From the transcript of episode three of the stackoverflow podcast
Atwood: We are not personally going to be language agnostic, because we need to actually build the site. And in terms of people actually working on it, Joel's in an advisory role, I'm gonna be writing code, and then a friend of mine, Jarrod, I'll be working very closely with. So it's sort of like 1.5 developers, so I need to actually get things done. In order to do that, I'm gonna fall back on what I know, and what I know is essentially ASP.NET. So ASP.NET is gonna be the platform
Because it's sexy. Everything else being relatively equal: go with what you know, it's a huge time saver. Also, we've found the .Net platform to scale very well.
This question comes up over and over again and the truth of it is that the people who were here at the very beginning were simply the most familiar with the Microsoft stack. So they went with what they knew.
We use many different tools and technologies.

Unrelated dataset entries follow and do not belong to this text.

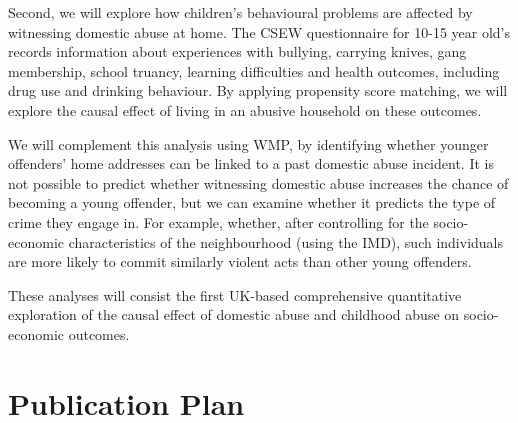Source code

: \documentclass[11pt, a4paper]{article}
\begin{document}
%
%



Second, we will explore how children's behavioural problems are affected by witnessing domestic abuse at home. The CSEW questionnaire for 10-15 year old's records information about experiences with bullying, carrying knives, gang membership, school truancy, learning difficulties and health outcomes, including drug use and drinking behaviour. By applying propensity score matching, we will explore the causal effect of living in an abusive household on these outcomes.

We will complement this analysis using WMP, by identifying whether younger offenders' home addresses can be linked to a past domestic abuse incident. It is not possible to predict whether witnessing domestic abuse increases the chance of becoming a young offender, but we can examine whether it predicts the type of crime they engage in. For example, whether, after controlling for the socio-economic characteristics of the neighbourhood (using the IMD), such individuals are more likely to commit similarly violent acts than other young offenders.

 These analyses will consist the first UK-based comprehensive quantitative exploration of the causal effect of domestic abuse and childhood abuse on socio-economic outcomes. 
 
 \section{Publication Plan}
 
\end{document}
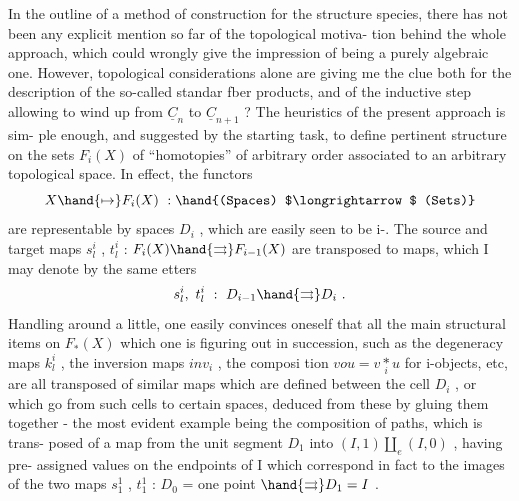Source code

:   In the outline of a method of construction for the structure species,
there has not been any explicit mention so far of the topological motiva-%
tion behind the whole approach,  which could wrongly give the impression
of being a purely algebraic one.  However,  topological considerations
alone are giving me the clue both for the description of the so-called
standar fber products,  and of the inductive step allowing to wind up
from $\underline{C}_{n}$ to $\underline{C}_{n+1}$ ?  The heuristics  of the present approach is sim-%
ple enough,  and suggested by the starting task,  to define pertinent
structure on the  sets $F_{i}(X)$ of ``homotopies'' of arbitrary order\hand{,} associated
to an arbitrary topological space.  In effect,  the  functors  
\[ X \hand{\mapsto} F_{i}(X) \ : \hand{(Spaces) $\longrightarrow$ (Sets)} \]
are representable by spaces $D_{i}$ ,  which are easily seen to be i-.
The source and  target maps  $s^{i}_{l}$ , $t^{i}_{l}$ : $F_{i}(X) \hand{\rightrightarrows} F_{i-1}(X)$  are transposed
to maps, which I may denote by the same etters
\[ s^{i}_{l},\ t^{i}_{l} \ : \ D_{i-1} \hand{\rightrightarrows} D_{i} \ . \]
Handling around a little,  one easily convinces oneself that all the
main structural items on $F_{*}(X)$ which one is figuring out in succession,
such as the degeneracy maps  $k^{i}_{l}$ ,  the inversion maps $inv_{i}$ ,  the composi
tion  $vou = v \underset{i}{*} u$  for  i-objects,  etc,  are all transposed of similar
maps which are defined between the cell $D_{i}$ ,  or which go from such
cells to certain spaces,  deduced from these by gluing them together -
the most evident example  being the composition of paths,  which is trans-%
posed of a map from the unit segment $D_{1}$ into $(I,1) \amalg_{e} (I,0)$ ,  having pre-%
assigned values on the endpoints of I \hand{(} which correspond in fact to the
images of the two maps  $s^{1}_{1}$ , $t_{1}^{1}$ :  $D_{0}$ = one point $\hand{\rightrightarrows} D_{1} = I$ \hand{)}.

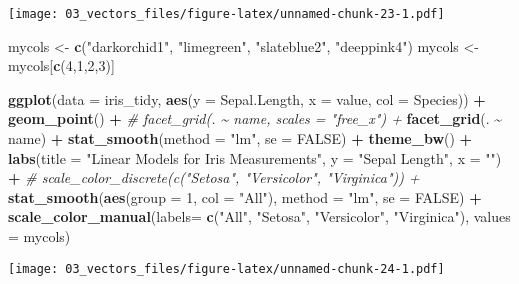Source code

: \documentclass[
]{article}
\newenvironment{Shaded}{\begin{snugshade}}{\end{snugshade}}
\newcommand{\CommentTok}[1]{\textcolor[rgb]{0.56,0.35,0.01}{\textit{#1}}}
\newcommand{\DataTypeTok}[1]{\textcolor[rgb]{0.13,0.29,0.53}{#1}}
\newcommand{\DecValTok}[1]{\textcolor[rgb]{0.00,0.00,0.81}{#1}}
\newcommand{\KeywordTok}[1]{\textcolor[rgb]{0.13,0.29,0.53}{\textbf{#1}}}
\newcommand{\NormalTok}[1]{#1}
\newcommand{\OperatorTok}[1]{\textcolor[rgb]{0.81,0.36,0.00}{\textbf{#1}}}
\newcommand{\OtherTok}[1]{\textcolor[rgb]{0.56,0.35,0.01}{#1}}
\newcommand{\StringTok}[1]{\textcolor[rgb]{0.31,0.60,0.02}{#1}}
\begin{document}
\texttt{[image: 03\_vectors\_files/figure-latex/unnamed-chunk-23-1.pdf]}

\begin{Shaded}
\begin{Highlighting}[]
\NormalTok{mycols <{-}}\StringTok{ }\KeywordTok{c}\NormalTok{(}\StringTok{"darkorchid1"}\NormalTok{, }\StringTok{"limegreen"}\NormalTok{, }\StringTok{"slateblue2"}\NormalTok{, }\StringTok{"deeppink4"}\NormalTok{)}
\NormalTok{mycols <{-}}\StringTok{ }\NormalTok{mycols[}\KeywordTok{c}\NormalTok{(}\DecValTok{4}\NormalTok{,}\DecValTok{1}\NormalTok{,}\DecValTok{2}\NormalTok{,}\DecValTok{3}\NormalTok{)]}


\KeywordTok{ggplot}\NormalTok{(}\DataTypeTok{data =}\NormalTok{ iris\_tidy, }\KeywordTok{aes}\NormalTok{(}\DataTypeTok{y =}\NormalTok{ Sepal.Length, }\DataTypeTok{x =}\NormalTok{ value, }\DataTypeTok{col =}\NormalTok{ Species)) }\OperatorTok{+}
\StringTok{  }\KeywordTok{geom\_point}\NormalTok{() }\OperatorTok{+}\StringTok{ }
\CommentTok{\#  facet\_grid(. \textasciitilde{} name, scales = "free\_x") +}
\StringTok{  }\KeywordTok{facet\_grid}\NormalTok{(. }\OperatorTok{\textasciitilde{}}\StringTok{ }\NormalTok{name) }\OperatorTok{+}
\StringTok{  }\KeywordTok{stat\_smooth}\NormalTok{(}\DataTypeTok{method =} \StringTok{"lm"}\NormalTok{, }\DataTypeTok{se =} \OtherTok{FALSE}\NormalTok{) }\OperatorTok{+}
\StringTok{  }\KeywordTok{theme\_bw}\NormalTok{() }\OperatorTok{+}
\StringTok{  }\KeywordTok{labs}\NormalTok{(}\DataTypeTok{title =} \StringTok{"Linear Models for Iris Measurements"}\NormalTok{, }\DataTypeTok{y =} \StringTok{"Sepal Length"}\NormalTok{, }\DataTypeTok{x =} \StringTok{""}\NormalTok{) }\OperatorTok{+}
\CommentTok{\#  scale\_color\_discrete(c("Setosa", "Versicolor", "Virginica")) +}
\StringTok{  }\KeywordTok{stat\_smooth}\NormalTok{(}\KeywordTok{aes}\NormalTok{(}\DataTypeTok{group =} \DecValTok{1}\NormalTok{, }\DataTypeTok{col =} \StringTok{"All"}\NormalTok{), }\DataTypeTok{method =} \StringTok{"lm"}\NormalTok{, }\DataTypeTok{se =} \OtherTok{FALSE}\NormalTok{) }\OperatorTok{+}
\StringTok{  }\KeywordTok{scale\_color\_manual}\NormalTok{(}\DataTypeTok{labels=} \KeywordTok{c}\NormalTok{(}\StringTok{"All"}\NormalTok{, }\StringTok{"Setosa"}\NormalTok{, }\StringTok{"Versicolor"}\NormalTok{, }\StringTok{"Virginica"}\NormalTok{),}
                     \DataTypeTok{values =}\NormalTok{ mycols)}
\end{Highlighting}
\end{Shaded}

\texttt{[image: 03\_vectors\_files/figure-latex/unnamed-chunk-24-1.pdf]}
\end{document}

Some are Microsoft-based. Some aren't. Don't read too much into it; we simply pick what makes the most sense to use at the time.
If you're interested, one of our recently hired developers, Jon Chan, wrote up a blog post on getting up to speed with working at Stack Overflow having come from a non-MS background.
.Net has a very familiar tool stack that the developers were already familiar with as other answers have pointed out.
It's also true that since the .Net Core rewrite .Net has been getting progressively faster. For instance this article points out that the default server (Kestrel) that is used to serve most .Net (Core and, now, 5) is wicked fast. That's super important for a site like Stack Exchange where they are processing literally millions of requests a minute.